### Task instructions
The data is to be reproduced in full and without error.

[Dataset entries]

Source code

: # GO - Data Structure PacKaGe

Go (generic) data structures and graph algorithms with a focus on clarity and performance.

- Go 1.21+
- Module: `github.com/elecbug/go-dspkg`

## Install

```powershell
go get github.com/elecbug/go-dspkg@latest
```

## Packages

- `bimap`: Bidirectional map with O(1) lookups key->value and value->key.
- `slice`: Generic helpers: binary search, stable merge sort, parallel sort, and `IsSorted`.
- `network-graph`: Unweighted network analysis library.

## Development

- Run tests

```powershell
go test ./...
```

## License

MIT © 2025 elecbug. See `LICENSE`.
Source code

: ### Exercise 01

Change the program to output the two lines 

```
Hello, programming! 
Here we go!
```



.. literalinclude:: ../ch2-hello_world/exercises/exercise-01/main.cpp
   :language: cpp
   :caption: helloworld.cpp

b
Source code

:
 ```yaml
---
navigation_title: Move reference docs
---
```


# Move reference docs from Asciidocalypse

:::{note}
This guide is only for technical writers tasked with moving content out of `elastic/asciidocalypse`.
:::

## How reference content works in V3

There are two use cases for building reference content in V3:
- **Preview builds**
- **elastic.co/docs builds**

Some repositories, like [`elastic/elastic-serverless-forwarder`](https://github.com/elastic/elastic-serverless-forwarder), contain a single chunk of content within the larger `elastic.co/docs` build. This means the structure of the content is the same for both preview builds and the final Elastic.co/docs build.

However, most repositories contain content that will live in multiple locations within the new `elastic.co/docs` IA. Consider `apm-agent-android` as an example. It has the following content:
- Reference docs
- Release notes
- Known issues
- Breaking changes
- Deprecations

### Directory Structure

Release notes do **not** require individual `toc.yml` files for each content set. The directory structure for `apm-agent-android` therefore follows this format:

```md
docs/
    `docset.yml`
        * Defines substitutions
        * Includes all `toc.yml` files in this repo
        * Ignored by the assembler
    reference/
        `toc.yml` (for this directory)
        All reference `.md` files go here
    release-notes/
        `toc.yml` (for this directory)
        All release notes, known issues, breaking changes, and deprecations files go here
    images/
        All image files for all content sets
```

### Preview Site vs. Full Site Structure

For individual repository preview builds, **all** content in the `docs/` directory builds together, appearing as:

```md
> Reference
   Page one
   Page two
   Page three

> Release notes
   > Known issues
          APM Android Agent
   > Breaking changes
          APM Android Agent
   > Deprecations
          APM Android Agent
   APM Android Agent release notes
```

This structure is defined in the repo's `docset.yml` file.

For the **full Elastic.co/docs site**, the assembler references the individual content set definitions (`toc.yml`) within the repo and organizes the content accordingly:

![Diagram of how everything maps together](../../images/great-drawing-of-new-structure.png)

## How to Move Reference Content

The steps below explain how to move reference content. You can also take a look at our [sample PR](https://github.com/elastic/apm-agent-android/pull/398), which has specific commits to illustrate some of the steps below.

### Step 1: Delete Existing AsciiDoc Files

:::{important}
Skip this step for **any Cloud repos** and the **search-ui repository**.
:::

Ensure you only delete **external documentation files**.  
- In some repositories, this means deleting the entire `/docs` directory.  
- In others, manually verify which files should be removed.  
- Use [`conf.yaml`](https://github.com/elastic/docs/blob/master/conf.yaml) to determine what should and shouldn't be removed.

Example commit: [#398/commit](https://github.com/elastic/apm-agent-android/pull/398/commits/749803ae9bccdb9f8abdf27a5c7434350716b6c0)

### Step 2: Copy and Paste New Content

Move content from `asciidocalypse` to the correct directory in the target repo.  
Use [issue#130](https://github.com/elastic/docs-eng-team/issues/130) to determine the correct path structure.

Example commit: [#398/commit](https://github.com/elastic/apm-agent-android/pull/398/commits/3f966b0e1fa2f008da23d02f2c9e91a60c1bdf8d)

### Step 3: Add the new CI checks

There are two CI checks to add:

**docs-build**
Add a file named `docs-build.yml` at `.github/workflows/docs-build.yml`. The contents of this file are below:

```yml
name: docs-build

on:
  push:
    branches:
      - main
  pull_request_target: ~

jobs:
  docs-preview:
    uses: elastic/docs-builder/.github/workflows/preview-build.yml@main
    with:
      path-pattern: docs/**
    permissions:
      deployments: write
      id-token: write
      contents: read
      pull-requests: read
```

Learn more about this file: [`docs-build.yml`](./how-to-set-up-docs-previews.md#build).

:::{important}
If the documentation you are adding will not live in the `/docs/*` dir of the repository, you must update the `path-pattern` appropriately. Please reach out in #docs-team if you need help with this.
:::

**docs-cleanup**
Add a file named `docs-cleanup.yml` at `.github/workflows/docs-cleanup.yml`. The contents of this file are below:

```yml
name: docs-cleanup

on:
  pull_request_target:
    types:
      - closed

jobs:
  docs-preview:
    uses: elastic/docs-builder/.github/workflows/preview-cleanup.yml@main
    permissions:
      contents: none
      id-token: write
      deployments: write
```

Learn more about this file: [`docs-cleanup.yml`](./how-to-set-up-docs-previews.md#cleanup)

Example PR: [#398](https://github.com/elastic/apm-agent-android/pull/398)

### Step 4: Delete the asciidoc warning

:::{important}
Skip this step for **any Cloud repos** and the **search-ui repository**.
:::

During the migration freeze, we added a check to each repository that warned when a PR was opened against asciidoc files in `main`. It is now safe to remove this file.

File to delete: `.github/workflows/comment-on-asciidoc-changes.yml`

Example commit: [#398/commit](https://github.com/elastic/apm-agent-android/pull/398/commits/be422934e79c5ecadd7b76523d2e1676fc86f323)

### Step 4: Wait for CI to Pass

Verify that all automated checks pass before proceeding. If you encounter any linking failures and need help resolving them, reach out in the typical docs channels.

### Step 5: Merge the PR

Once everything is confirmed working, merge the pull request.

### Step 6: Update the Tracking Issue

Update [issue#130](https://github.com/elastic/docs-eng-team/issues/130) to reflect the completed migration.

### Solved exercise
Source code

: # GO - Data Structure PacKaGe

Go (generic) data structures and graph algorithms with a focus on clarity and performance.

- Go 1.21+
- Module: `github.com/elecbug/go-dspkg`

## Install

```powershell
go get github.com/elecbug/go-dspkg@latest
```

## Packages

- `bimap`: Bidirectional map with O(1) lookups key->value and value->key.
- `slice`: Generic helpers: binary search, stable merge sort, parallel sort, and `IsSorted`.
- `network-graph`: Unweighted network analysis library.

## Development

- Run tests

```powershell
go test ./...
```

## License

MIT © 2025 elecbug. See `LICENSE`.
Source code

: ### Exercise 01

Change the program to output the two lines 

```
Hello, programming! 
Here we go!
```



.. literalinclude:: ../ch2-hello_world/exercises/exercise-01/main.cpp
   :language: cpp
   :caption: helloworld.cpp

b
Source code

:
 ```yaml
---
navigation_title: Move reference docs
---
```


# Move reference docs from Asciidocalypse

:::{note}
This guide is only for technical writers tasked with moving content out of `elastic/asciidocalypse`.
:::

## How reference content works in V3

There are two use cases for building reference content in V3:
- **Preview builds**
- **elastic.co/docs builds**

Some repositories, like [`elastic/elastic-serverless-forwarder`](https://github.com/elastic/elastic-serverless-forwarder), contain a single chunk of content within the larger `elastic.co/docs` build. This means the structure of the content is the same for both preview builds and the final Elastic.co/docs build.

However, most repositories contain content that will live in multiple locations within the new `elastic.co/docs` IA. Consider `apm-agent-android` as an example. It has the following content:
- Reference docs
- Release notes
- Known issues
- Breaking changes
- Deprecations

### Directory Structure

Release notes do **not** require individual `toc.yml` files for each content set. The directory structure for `apm-agent-android` therefore follows this format:

```md
docs/
    `docset.yml`
        * Defines substitutions
        * Includes all `toc.yml` files in this repo
        * Ignored by the assembler
    reference/
        `toc.yml` (for this directory)
        All reference `.md` files go here
    release-notes/
        `toc.yml` (for this directory)
        All release notes, known issues, breaking changes, and deprecations files go here
    images/
        All image files for all content sets
```

### Preview Site vs. Full Site Structure

For individual repository preview builds, **all** content in the `docs/` directory builds together, appearing as:

```md
> Reference
   Page one
   Page two
   Page three

> Release notes
   > Known issues
          APM Android Agent
   > Breaking changes
          APM Android Agent
   > Deprecations
          APM Android Agent
   APM Android Agent release notes
```

This structure is defined in the repo's `docset.yml` file.

For the **full Elastic.co/docs site**, the assembler references the individual content set definitions (`toc.yml`) within the repo and organizes the content accordingly:

![Diagram of how everything maps together](../../images/great-drawing-of-new-structure.png)

## How to Move Reference Content

The steps below explain how to move reference content. You can also take a look at our [sample PR](https://github.com/elastic/apm-agent-android/pull/398), which has specific commits to illustrate some of the steps below.

### Step 1: Delete Existing AsciiDoc Files

:::{important}
Skip this step for **any Cloud repos** and the **search-ui repository**.
:::

Ensure you only delete **external documentation files**.  
- In some repositories, this means deleting the entire `/docs` directory.  
- In others, manually verify which files should be removed.  
- Use [`conf.yaml`](https://github.com/elastic/docs/blob/master/conf.yaml) to determine what should and shouldn't be removed.

Example commit: [#398/commit](https://github.com/elastic/apm-agent-android/pull/398/commits/749803ae9bccdb9f8abdf27a5c7434350716b6c0)

### Step 2: Copy and Paste New Content

Move content from `asciidocalypse` to the correct directory in the target repo.  
Use [issue#130](https://github.com/elastic/docs-eng-team/issues/130) to determine the correct path structure.

Example commit: [#398/commit](https://github.com/elastic/apm-agent-android/pull/398/commits/3f966b0e1fa2f008da23d02f2c9e91a60c1bdf8d)

### Step 3: Add the new CI checks

There are two CI checks to add:

**docs-build**
Add a file named `docs-build.yml` at `.github/workflows/docs-build.yml`. The contents of this file are below:

```yml
name: docs-build

on:
  push:
    branches:
      - main
  pull_request_target: ~

jobs:
  docs-preview:
    uses: elastic/docs-builder/.github/workflows/preview-build.yml@main
    with:
      path-pattern: docs/**
    permissions:
      deployments: write
      id-token: write
      contents: read
      pull-requests: read
```

Learn more about this file: [`docs-build.yml`](./how-to-set-up-docs-previews.md#build).

:::{important}
If the documentation you are adding will not live in the `/docs/*` dir of the repository, you must update the `path-pattern` appropriately. Please reach out in #docs-team if you need help with this.
:::

**docs-cleanup**
Add a file named `docs-cleanup.yml` at `.github/workflows/docs-cleanup.yml`. The contents of this file are below:

```yml
name: docs-cleanup

on:
  pull_request_target:
    types:
      - closed

jobs:
  docs-preview:
    uses: elastic/docs-builder/.github/workflows/preview-cleanup.yml@main
    permissions:
      contents: none
      id-token: write
      deployments: write
```

Learn more about this file: [`docs-cleanup.yml`](./how-to-set-up-docs-previews.md#cleanup)

Example PR: [#398](https://github.com/elastic/apm-agent-android/pull/398)

### Step 4: Delete the asciidoc warning

:::{important}
Skip this step for **any Cloud repos** and the **search-ui repository**.
:::

During the migration freeze, we added a check to each repository that warned when a PR was opened against asciidoc files in `main`. It is now safe to remove this file.

File to delete: `.github/workflows/comment-on-asciidoc-changes.yml`

Example commit: [#398/commit](https://github.com/elastic/apm-agent-android/pull/398/commits/be422934e79c5ecadd7b76523d2e1676fc86f323)

### Step 4: Wait for CI to Pass

Verify that all automated checks pass before proceeding. If you encounter any linking failures and need help resolving them, reach out in the typical docs channels.

### Step 5: Merge the PR

Once everything is confirmed working, merge the pull request.

### Step 6: Update the Tracking Issue

Update [issue#130](https://github.com/elastic/docs-eng-team/issues/130) to reflect the completed migration.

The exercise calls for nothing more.